[WORK REQUIRED] From the entries below, report how many lines contain the string "whole". Only the number is wanted.

[DATA TO PROCESS]
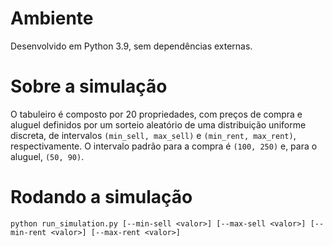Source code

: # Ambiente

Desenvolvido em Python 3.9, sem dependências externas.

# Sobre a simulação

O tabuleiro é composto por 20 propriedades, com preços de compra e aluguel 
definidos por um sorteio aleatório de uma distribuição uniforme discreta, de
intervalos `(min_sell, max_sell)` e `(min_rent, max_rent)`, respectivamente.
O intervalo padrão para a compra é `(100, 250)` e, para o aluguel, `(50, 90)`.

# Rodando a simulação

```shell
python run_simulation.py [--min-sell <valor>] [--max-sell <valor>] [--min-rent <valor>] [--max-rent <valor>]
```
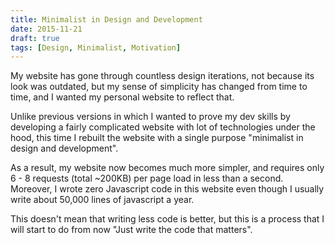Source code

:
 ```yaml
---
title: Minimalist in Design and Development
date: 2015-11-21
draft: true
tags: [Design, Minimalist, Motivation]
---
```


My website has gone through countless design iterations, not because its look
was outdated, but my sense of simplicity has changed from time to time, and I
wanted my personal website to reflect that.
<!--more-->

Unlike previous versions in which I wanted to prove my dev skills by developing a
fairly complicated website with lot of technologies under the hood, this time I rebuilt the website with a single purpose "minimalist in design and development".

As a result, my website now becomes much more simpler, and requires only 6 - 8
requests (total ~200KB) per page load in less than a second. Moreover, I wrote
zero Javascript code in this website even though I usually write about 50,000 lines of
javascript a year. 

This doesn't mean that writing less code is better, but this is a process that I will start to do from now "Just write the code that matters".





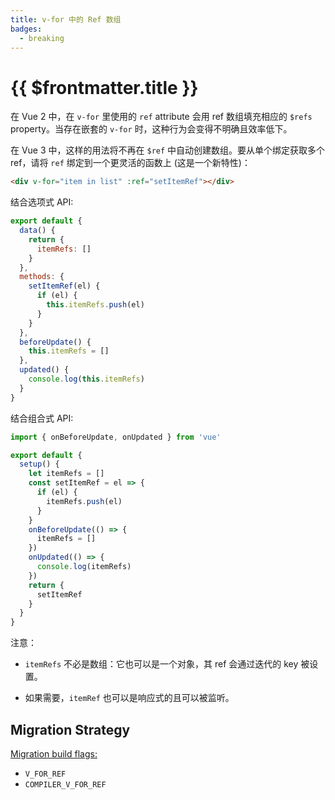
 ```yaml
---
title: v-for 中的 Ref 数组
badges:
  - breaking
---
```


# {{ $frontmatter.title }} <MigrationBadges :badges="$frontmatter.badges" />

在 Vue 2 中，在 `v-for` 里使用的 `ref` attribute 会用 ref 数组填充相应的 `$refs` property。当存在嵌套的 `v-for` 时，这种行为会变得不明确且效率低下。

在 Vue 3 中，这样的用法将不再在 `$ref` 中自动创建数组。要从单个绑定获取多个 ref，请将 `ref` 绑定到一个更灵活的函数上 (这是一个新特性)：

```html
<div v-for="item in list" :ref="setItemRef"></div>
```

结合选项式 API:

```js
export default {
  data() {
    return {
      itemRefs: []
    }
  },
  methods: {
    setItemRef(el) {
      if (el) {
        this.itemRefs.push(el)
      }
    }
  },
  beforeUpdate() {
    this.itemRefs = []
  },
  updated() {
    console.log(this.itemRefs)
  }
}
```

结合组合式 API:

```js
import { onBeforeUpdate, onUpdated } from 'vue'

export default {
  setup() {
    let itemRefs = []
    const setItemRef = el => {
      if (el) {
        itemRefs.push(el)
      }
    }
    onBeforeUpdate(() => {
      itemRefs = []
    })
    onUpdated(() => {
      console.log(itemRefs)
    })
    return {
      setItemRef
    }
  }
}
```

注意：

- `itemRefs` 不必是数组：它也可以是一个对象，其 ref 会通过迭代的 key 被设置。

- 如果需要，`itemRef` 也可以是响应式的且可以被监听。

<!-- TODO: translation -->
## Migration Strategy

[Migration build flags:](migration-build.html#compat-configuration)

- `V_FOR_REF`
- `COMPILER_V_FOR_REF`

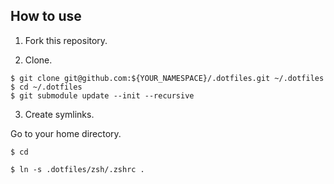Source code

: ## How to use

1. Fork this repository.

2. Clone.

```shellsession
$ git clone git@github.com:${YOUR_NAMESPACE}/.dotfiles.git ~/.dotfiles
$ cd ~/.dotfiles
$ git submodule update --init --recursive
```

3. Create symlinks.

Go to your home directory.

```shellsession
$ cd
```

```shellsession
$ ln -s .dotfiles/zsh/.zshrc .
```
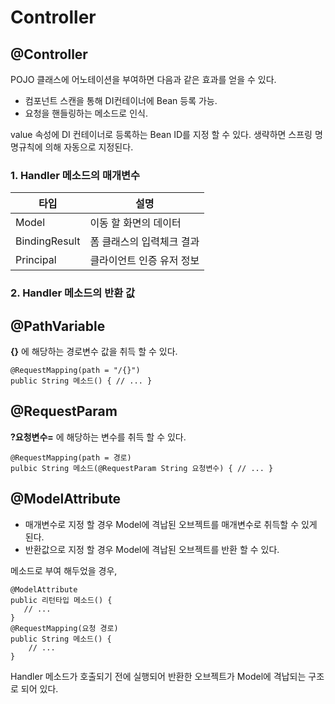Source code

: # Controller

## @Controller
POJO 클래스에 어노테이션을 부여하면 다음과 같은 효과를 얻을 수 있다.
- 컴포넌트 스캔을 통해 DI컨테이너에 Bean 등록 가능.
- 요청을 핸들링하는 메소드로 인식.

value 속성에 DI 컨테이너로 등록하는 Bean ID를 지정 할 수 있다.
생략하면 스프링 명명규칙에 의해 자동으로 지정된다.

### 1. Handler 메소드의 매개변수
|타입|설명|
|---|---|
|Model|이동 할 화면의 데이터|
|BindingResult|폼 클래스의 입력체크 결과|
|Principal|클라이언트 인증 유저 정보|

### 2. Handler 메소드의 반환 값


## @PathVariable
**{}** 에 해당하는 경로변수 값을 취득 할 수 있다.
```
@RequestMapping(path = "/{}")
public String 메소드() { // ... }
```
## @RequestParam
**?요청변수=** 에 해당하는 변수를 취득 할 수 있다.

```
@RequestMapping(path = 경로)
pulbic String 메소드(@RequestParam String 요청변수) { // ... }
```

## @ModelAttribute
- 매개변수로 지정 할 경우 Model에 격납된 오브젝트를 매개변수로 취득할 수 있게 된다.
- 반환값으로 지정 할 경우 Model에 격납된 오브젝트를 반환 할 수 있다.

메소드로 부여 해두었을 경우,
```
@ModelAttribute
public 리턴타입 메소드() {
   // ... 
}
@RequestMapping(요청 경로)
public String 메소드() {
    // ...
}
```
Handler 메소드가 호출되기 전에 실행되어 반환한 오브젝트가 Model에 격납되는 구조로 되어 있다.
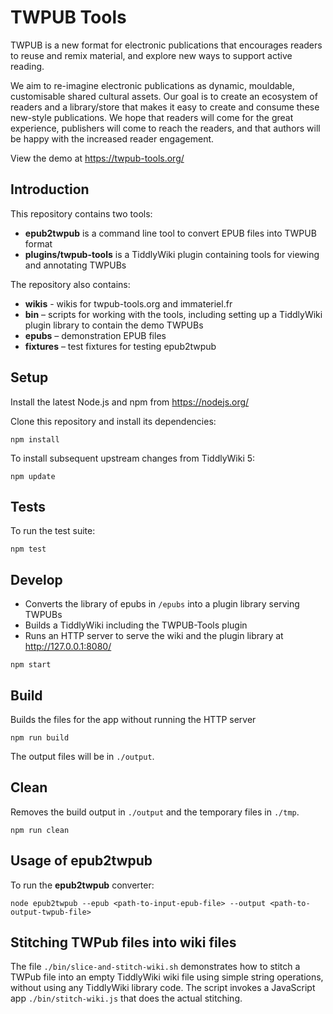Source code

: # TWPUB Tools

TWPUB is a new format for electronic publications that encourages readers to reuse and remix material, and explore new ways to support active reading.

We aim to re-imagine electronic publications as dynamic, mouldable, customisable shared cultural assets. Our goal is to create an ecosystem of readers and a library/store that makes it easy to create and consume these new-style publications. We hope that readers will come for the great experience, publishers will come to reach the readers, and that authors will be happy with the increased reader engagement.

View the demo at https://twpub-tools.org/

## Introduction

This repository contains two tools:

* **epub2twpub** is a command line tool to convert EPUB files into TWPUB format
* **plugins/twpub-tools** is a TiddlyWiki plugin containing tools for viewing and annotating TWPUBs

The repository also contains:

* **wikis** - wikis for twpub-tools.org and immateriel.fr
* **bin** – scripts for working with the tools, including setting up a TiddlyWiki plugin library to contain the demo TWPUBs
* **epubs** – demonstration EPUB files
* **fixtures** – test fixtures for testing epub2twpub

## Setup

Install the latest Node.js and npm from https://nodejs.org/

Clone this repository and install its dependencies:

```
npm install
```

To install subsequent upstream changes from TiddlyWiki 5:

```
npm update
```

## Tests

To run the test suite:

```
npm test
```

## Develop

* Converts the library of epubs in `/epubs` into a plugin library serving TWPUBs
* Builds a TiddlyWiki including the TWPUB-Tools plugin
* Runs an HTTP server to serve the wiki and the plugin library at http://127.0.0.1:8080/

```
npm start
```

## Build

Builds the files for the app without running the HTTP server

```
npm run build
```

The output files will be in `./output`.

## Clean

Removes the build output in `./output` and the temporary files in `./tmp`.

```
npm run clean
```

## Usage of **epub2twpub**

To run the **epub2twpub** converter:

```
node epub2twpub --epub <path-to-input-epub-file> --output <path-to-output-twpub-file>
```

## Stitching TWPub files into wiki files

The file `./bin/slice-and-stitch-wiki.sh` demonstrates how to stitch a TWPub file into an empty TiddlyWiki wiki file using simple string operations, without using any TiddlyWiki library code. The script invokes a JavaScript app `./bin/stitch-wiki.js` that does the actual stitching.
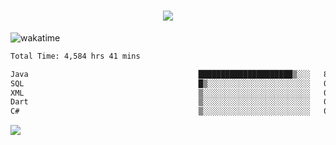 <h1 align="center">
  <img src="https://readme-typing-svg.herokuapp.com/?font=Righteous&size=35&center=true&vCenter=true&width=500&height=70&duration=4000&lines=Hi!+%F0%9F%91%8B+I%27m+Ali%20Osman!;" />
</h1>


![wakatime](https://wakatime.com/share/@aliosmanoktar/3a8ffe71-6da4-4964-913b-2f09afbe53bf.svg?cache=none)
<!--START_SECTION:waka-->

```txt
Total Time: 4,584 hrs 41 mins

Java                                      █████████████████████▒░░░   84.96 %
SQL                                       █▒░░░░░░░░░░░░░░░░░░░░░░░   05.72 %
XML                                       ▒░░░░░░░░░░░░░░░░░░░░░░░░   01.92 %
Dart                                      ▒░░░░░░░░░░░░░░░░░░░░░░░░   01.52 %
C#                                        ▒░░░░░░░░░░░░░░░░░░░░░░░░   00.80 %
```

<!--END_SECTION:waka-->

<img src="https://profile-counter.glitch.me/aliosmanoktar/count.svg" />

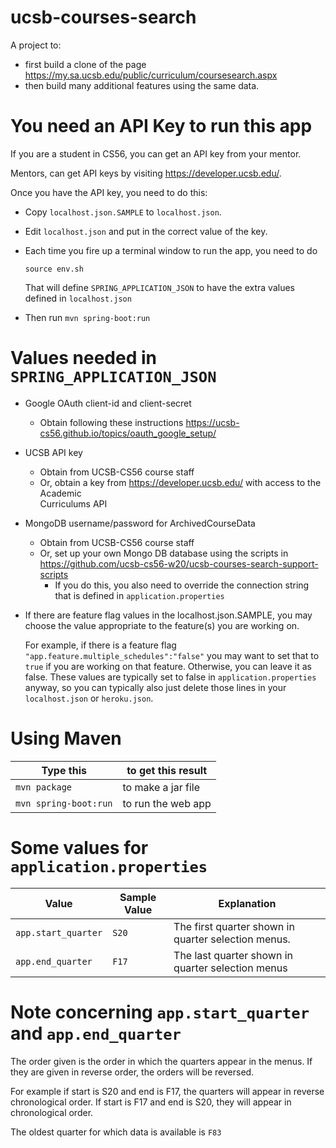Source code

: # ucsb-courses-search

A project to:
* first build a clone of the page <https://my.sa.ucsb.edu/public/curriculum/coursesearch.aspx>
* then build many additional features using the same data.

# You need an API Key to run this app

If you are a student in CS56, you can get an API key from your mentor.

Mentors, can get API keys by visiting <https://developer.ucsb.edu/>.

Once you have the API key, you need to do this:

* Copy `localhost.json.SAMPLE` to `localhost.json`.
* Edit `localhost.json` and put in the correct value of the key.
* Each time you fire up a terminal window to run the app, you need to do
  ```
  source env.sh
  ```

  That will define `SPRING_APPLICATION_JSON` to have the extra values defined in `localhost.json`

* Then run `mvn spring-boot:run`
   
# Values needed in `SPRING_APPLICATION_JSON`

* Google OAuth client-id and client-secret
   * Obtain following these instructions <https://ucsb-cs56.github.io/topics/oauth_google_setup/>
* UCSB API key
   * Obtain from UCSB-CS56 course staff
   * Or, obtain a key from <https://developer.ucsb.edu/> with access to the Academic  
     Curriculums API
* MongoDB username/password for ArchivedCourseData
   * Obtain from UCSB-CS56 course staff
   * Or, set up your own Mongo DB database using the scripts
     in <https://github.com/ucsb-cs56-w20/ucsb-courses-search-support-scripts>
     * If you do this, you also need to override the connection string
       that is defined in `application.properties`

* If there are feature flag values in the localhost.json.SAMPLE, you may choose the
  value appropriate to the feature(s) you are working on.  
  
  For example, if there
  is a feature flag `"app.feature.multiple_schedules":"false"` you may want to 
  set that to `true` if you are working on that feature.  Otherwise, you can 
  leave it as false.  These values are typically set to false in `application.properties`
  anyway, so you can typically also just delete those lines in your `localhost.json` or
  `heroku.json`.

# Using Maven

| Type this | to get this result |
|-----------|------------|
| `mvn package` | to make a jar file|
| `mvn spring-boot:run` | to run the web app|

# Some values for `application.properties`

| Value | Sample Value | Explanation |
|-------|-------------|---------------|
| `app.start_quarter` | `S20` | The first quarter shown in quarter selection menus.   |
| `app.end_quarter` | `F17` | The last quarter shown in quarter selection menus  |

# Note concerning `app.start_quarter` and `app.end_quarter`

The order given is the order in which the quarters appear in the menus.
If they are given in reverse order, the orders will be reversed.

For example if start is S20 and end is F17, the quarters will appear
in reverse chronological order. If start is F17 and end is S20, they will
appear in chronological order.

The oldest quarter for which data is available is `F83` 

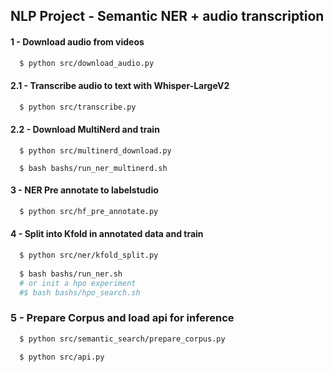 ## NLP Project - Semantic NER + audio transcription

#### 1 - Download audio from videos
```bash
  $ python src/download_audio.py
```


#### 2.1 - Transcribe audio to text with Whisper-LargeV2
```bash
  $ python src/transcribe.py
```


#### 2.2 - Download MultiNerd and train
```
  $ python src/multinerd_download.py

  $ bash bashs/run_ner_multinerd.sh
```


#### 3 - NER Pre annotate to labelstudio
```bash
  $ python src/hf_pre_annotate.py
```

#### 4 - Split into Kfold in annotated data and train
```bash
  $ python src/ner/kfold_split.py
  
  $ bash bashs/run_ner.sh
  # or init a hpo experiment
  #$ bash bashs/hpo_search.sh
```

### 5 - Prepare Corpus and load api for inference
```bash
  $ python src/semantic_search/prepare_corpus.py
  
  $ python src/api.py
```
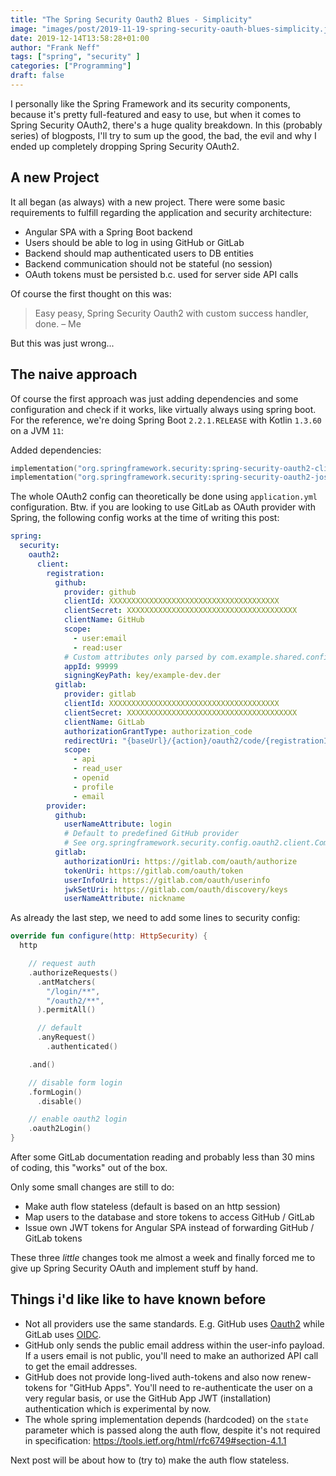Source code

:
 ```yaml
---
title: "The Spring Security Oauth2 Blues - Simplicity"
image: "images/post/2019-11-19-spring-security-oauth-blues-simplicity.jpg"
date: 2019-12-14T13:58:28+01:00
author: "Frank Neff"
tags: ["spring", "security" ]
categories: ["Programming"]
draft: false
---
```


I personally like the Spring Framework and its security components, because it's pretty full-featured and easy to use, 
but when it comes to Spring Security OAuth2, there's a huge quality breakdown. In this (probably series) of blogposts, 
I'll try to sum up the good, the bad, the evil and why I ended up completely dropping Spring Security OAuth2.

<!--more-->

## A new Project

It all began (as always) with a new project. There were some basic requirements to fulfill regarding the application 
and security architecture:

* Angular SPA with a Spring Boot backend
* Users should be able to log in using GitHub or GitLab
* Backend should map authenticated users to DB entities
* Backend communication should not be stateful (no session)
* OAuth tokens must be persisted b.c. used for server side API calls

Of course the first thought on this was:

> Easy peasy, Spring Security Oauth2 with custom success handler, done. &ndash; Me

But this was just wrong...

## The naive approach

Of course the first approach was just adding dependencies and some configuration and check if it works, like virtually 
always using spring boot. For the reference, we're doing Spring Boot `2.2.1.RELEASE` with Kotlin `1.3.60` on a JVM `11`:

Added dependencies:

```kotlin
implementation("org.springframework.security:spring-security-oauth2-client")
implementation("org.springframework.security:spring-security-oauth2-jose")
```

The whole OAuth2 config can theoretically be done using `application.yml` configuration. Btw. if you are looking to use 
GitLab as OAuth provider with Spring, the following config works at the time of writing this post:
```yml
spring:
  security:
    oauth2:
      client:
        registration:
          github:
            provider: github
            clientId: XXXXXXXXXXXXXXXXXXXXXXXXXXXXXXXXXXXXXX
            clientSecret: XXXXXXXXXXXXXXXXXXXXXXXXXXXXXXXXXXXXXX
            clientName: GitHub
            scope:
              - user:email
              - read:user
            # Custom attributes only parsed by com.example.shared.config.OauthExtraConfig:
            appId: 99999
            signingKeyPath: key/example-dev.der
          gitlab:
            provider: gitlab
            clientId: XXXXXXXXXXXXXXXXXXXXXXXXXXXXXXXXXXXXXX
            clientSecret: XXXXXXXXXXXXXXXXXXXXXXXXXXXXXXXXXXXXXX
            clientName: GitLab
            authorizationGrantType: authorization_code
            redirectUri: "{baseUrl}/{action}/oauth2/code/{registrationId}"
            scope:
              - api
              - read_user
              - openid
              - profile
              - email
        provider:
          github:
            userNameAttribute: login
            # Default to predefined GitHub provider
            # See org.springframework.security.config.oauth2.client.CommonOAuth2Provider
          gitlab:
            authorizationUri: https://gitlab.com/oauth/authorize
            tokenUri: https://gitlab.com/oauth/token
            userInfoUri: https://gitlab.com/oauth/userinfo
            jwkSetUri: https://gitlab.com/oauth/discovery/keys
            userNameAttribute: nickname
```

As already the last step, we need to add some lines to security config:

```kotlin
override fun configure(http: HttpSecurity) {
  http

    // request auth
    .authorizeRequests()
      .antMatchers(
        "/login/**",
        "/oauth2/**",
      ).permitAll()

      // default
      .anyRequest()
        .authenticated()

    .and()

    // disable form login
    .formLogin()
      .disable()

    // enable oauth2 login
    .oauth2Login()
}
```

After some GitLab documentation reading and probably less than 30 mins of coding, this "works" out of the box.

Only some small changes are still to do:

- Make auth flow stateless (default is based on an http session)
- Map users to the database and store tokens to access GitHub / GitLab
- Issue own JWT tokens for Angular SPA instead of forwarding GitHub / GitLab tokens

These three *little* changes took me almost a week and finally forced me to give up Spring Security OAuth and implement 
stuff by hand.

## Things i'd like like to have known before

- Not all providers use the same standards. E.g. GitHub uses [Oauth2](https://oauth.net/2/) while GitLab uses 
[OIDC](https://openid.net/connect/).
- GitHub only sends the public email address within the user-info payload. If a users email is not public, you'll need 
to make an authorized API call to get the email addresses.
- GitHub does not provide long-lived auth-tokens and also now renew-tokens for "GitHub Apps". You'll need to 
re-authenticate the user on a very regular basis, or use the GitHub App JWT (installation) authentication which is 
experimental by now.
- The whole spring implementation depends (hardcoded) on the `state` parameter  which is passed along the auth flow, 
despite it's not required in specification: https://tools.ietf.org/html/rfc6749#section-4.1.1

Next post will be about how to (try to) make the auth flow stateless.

[SOLUTION FOR THIS EXERCISE] 2